A primeira, se ainda não soubéssemos, ou andássemos esquecidos, é a de que os parceiros europeus e o FMI não estão dispostos a entrar com recursos para a solução de problemas nacionais, por muito limitado que seja o seu valor absoluto – como no caso de Chipre –, a partir do momento em que se torne demasiadamente óbvio, para eles e os seus representados, que não têm volta. O ponto de partida da troika, para Chipre, foi simples: acima do empréstimo-limite, a dívida pública estaria manifestamente destinada a «quebrar». O limite é a capacidade de pagar do país que recebe ajuda, e não as disponibilidades de quem a pode prestar. Quem o estipula é quem empresta, e não quem se endivida.

Estando as necessidades financeiras totais acima da capacidade de endividamento dos cipriotas, terão de ser parcialmente satisfeitas com os recursos presentes dos residentes no país. Entra o bail-in dos bancos, com confisco dos depositantes e detentores de dívida subordinada. E começa o núcleo do drama.

Confiscar os depósitos seguros (até 100.000 euros) é evitar que o confisco dos depósitos acima desse valor suba tanto, que originaria a debandada dos russos, com um terço dos depósitos no sistema e, com ela, a derrocada do principal pilar da economia cipriota, os serviços financeiros. Mas o que mitigaria o dano à economia merece a condenação universal dos cipriotas, que não vêem porque devem ser obrigados a cobrir as perdas dos bancos. Como os restantes europeus, viviam na ilusão, alimentada pelos seus governantes, de que os empréstimos que faziam aos seus bancos, sob a forma de depósitos, são à prova de risco, ao contrário de qualquer outra aplicação. (Verdade que um confisco geral em nada os instruirá a escolher melhor o banco, pois as perdas, quando chegaram, foram para todos, independentemente da escolha).

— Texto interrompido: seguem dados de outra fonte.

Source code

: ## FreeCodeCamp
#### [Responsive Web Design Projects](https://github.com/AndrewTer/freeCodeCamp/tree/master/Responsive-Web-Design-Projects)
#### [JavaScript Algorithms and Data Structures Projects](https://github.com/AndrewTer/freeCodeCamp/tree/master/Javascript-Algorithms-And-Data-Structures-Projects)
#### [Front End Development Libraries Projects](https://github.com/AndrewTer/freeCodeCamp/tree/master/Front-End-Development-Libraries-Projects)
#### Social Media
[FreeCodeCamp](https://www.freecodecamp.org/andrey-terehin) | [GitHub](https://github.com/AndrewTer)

Entupidos os vasos comunicantes, salta para a rua a já nauseante figura de Merkel em travesti de Hitler. Numa das fotografias que circulam pelo mundo, vê-se a chanceler, com o bigode da praxe, e o escrito: «Fora do país!», quando o que choca os manifestantes é ela não entrar como gostariam. O que deveria ser um problema doméstico – como distribuir o fardo recusado por terceiros – transforma-se numa condenação destes e num jogo de roleta russa: «Peço a Bruxelas e Berlim, Frankfurt e Washington: não empurrem Chipre para fora do euro, não é o que queremos», ameaça o líder do partido do governo.

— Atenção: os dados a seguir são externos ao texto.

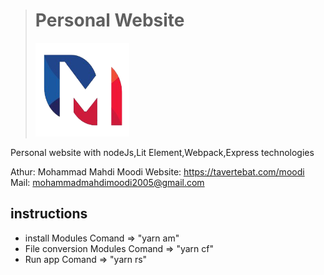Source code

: > # Personal Website
> <img src="images/manifest/M-Logo.png" alt="Logo" width="150px" height="150px" style="margin:0 auto;"/>


Personal website with nodeJs,Lit Element,Webpack,Express technologies

Athur: Mohammad Mahdi Moodi
Website: https://tavertebat.com/moodi 
Mail: mohammadmahdimoodi2005@gmail.com


## instructions

- install Modules Comand => "yarn am"
- File conversion Modules Comand => "yarn cf"
- Run app Comand => "yarn rs"

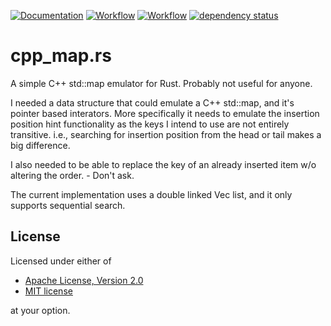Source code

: [![Documentation](https://docs.rs/cpp_map/badge.svg)](https://docs.rs/cpp_map)
[![Workflow](https://github.com/eadf/cpp_map.rs/workflows/Rust/badge.svg)](https://github.com/eadf/cpp_map.rs/workflows/Rust/badge.svg)
[![Workflow](https://github.com/eadf/cpp_map.rs/workflows/Clippy/badge.svg)](https://github.com/eadf/cpp_map.rs/workflows/Clippy/badge.svg)
[![dependency status](https://deps.rs/crate/cpp_map/0.0.3/status.svg)](https://deps.rs/crate/cpp_map/0.0.3)


# cpp_map.rs
A simple C++ std::map emulator for Rust. Probably not useful for anyone. 

I needed a data structure that could emulate a C++ std::map, and it's pointer based interators.
More specifically it needs to emulate the insertion position hint functionality as the keys I intend to 
use are not entirely transitive. i.e., searching for insertion position from the head or tail makes a big difference.

I also needed to be able to replace the key of an already inserted item w/o altering the order. - Don't ask. 

The current implementation uses a double linked Vec list, and it only supports sequential search.

## License

Licensed under either of

* [Apache License, Version 2.0](http://www.apache.org/licenses/LICENSE-2.0)
* [MIT license](http://opensource.org/licenses/MIT)

at your option.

Só porque tem consequências, agora, o jogo cipriota difere do «momento» espectacular em que António José Seguro afirmou que «não aceitamos mais nenhuma medida de austeridade». A presunção é a mesma: a de que teria, caso mandasse, poder de forçar o grau em que a economia portuguesa se pode endividar, porque, não tendo o país recursos para se sustentar, sempre pode ameaçar veladamente fazer ruir os que, podendo, se recusam a supri-los na dose desejada. Vocês não têm esse poder, disse a troika, a propósito de Chipre, a todos os seus dependentes.

Alimentar a ilusão contrária faz do PS um partido cada vez mais parecido com o Syriza grego. O melhor que conseguiria, se pudesse, seria levar-nos ao nosso «momento cipriota». Se insistir demasiado na tónica, consegue mesmo antes de chegar a governar. Basta que se torne plausível que esteja perto de lá chegar. Com uma diferença não desprezível: Seguro nem uma pistola russa tem consigo. Só a soberba e o erro são exactamente os mesmos. E a nemesis também seria.